1780-1860 arası İngiltere'de verimlilik artışına katkılar (yıllık yüzde)

 McCloskey Crafts Harley

Pamuk 0.18 0.18 0.18

Worsteds 0.06 0.06 0.05

Yünlü 0.03 0.03 0.02

Demir 0.02 0.02 0.02

Kanal ve demiryolu 0.09 0.09 0.09

Gemicilik 0.14 0.14 0.03

Modern endüstri toplamı 0.52 0.52 0.34

Tarım 0.12 0.12 0.19

Diğerleri 0.55 0.07 0.02

Toplam 1.19 0.71 0.55

Tabloda önemli araştırmacıların tahminlerini görüyoruz. McCloskey'den Crafts'a geçerken en önemli fark diğer sektörlerin katkısının 0.55'den 0.07'ye gerilemesi. Böylece Crafts hem verimlilik artışının toplamda fazla yüksek olmadığını, hem de yaygın olmadığını öne sürmüş oldu. Ana sektörlerde araştırmacıların tahminleri çok farklı değil. Fakat bakış çok farklı: ya tümden toplumu sarsan bir değişim, ya da sadece demir ve tekstil sektörlerinde yoğunlaşan kısmi bir teknik ilerleme söz konusu. Nitekim Crafts dış ticaret açısından da İngiltere'nin mukayeseli üstünlüğünün sadece bu 2 sektörde olduğunu öne sürüyor. Crafts'a göre Britanya'da manüfaktür geriydi ve tarım daha ileriydi. Teknolojik ilerleme ve büyüme 1860'a kadar yavaş seyrediyordu. Ama o zaman "neden İngiltere tarım ürünleri ihraç edip, sanayi mallarını ithal etmedi?" sorusunu sormak gerekiyor ve Crafts bu paradoksu kendisi öne çıkarıyor.

1780-1860 arası sanayi düşük verimlilik ve düşük verimlilik artışıyla, pek çok sanayi kolu için neredeyse hiç ilerleme olmadan ve tarımdan daha düşük verimlilikle var olduysa ve İngiltere sadece 2 endüstride mukayeseli üstünlüğe sahip idiyse, diğer endüstri kollarında ihracat performansının düşük olmuş olması gerekir.
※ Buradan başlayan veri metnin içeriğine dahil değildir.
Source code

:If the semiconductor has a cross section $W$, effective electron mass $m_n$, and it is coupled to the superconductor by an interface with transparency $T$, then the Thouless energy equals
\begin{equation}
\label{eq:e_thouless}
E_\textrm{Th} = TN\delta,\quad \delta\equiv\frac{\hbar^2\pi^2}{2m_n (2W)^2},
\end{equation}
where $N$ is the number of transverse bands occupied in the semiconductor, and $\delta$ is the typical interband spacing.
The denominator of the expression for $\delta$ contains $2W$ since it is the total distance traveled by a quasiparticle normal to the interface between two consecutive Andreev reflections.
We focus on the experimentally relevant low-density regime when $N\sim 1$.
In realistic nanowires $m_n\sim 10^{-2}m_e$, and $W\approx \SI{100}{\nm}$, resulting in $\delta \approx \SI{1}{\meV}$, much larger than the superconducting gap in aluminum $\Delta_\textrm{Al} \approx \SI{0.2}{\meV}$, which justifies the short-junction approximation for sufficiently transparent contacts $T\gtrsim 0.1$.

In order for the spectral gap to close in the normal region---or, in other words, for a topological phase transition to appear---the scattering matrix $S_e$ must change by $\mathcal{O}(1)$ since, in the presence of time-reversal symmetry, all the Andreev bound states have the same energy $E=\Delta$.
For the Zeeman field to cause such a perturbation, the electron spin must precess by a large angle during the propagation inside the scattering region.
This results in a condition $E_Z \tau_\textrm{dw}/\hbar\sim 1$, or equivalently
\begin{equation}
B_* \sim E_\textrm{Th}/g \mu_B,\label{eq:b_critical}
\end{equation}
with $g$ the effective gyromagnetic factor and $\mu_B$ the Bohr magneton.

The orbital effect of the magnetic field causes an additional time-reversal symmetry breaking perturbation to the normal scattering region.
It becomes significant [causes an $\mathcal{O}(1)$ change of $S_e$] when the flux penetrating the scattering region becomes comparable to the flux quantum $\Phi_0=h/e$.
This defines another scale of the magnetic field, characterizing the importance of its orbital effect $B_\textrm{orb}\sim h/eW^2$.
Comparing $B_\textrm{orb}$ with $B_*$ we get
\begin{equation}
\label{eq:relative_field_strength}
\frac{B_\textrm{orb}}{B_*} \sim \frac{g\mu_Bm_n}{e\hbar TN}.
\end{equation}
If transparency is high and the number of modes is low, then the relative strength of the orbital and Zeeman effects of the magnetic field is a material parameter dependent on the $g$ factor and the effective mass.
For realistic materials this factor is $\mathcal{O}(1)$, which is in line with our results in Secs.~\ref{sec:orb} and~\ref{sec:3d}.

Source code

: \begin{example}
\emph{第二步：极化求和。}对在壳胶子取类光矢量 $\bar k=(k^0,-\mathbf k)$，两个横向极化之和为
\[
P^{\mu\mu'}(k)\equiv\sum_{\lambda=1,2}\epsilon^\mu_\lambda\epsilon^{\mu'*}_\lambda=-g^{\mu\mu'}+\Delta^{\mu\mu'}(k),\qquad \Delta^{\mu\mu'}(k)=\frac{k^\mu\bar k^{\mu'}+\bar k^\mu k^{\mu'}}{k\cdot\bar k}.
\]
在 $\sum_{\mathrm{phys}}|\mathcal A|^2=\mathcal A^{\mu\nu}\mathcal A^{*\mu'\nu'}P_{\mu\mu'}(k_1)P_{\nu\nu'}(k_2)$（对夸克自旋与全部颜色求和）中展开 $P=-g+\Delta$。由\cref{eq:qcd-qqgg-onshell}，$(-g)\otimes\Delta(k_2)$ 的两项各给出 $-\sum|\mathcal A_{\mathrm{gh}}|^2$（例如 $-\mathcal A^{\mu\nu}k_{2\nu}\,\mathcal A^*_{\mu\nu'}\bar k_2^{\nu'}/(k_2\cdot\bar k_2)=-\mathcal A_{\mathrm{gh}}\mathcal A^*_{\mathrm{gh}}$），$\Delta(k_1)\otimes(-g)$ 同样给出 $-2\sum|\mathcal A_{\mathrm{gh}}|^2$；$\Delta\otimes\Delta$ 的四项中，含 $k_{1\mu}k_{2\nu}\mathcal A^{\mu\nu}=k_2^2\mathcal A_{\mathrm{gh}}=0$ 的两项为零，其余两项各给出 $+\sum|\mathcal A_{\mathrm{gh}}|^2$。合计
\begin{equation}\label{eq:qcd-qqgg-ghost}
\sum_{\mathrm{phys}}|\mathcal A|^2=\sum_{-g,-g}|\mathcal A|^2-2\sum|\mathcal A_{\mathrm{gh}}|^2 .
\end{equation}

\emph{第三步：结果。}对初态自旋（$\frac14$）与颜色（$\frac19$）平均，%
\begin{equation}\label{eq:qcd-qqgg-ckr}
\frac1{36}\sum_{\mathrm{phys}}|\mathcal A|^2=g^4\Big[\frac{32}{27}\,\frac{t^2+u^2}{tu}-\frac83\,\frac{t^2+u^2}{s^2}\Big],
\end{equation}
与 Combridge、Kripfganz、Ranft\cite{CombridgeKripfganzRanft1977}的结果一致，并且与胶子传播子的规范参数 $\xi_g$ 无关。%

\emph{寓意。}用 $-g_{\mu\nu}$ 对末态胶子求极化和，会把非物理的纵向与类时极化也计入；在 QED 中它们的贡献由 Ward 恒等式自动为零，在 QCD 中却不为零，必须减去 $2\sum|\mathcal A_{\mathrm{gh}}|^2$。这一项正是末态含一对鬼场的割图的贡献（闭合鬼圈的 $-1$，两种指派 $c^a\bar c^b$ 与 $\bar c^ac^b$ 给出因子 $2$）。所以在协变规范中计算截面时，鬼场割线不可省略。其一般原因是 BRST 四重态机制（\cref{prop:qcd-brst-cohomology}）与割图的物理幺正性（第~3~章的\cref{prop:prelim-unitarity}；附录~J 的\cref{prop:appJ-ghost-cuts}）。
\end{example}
Böyle mi? Crafts ve Harley 1992'de tahminlerini daha da aşağı çektiler. Tabloda verimlik artışına katkılar, yani verimlilik artışı x sektörün toplamdaki ağırlığı görülüyor. Harley'e bakarsak tarımın yıllık verimlilik artışının yüzde 0.7 olması gerekiyor. Yani tarım diğer sanayi kollarının çok ilerisinde. 80 yıllık sürecin bütününde diğer sanayi kollarının tarımın çok gerisinde kalmış olmaları gerekiyor. Bir başka deyişle, Harley datasına göre ortada sanayi devriminden çok tarım devrimi var! McCloskey diğer sektörlerin tarımın üzerinde verimlilik artışı gösterdiğini ima ediyordu. Harley verileri bir CGE (Computable General Equilibrium) modeline yükleyerek 19. yüzyılın başındaki İngiltere ekonomisini simüle etti. Modeli modern imalat, tarım, hizmetler ve diğer endüstri şeklinde 4 sektör varsaymaktadır. Tabloda gördüğümüz "diğerleri" kalemi Harley'in son 2 sektörünü içeriyor. Modelde Britanya modern imalat sanayii ürünlerini ihraç ederken tarım ürünlerini ithal ediyor. Diğer 2 sektör ticaretin konusu değil.  Ama bu varsayım sorunlu çünkü Crafts-Harley görüşü "diğerleri" kaleminin tarımdan düşük verimliliğe sahip olduğunu söylüyor. Tarım ürünleri ithal ediliyorduysa o zaman "diğerleri" de ithal edilmeliydi. Ticarete konu olmadıklarını söylemek sorunu es geçmek demek. Ya da "diğerleri" baştan büyük mukayeseli üstünlüğe sahipti, ki bu verilerce doğrulanmıyor. 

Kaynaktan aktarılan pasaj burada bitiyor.